§ **Data in this exercise**
# # # #
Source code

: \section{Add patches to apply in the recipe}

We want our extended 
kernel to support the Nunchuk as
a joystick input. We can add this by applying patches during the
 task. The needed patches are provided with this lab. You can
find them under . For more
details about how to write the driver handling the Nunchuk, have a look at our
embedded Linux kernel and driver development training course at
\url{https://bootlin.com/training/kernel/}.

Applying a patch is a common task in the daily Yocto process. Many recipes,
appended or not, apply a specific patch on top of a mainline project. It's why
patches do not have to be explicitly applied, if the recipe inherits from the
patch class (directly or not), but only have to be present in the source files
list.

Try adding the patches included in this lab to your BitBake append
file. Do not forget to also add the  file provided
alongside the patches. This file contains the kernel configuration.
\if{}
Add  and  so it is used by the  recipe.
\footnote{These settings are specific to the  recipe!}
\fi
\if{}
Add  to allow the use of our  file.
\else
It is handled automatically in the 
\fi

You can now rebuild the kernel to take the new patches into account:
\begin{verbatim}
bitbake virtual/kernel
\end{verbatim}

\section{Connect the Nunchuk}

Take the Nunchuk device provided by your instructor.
# # # #
§ **Exercise requirements**
Find each line in the records above that contains "training", and copy it.

§ **Written answer**
embedded Linux kernel and driver development training course at
\url{https://bootlin.com/training/kernel/}.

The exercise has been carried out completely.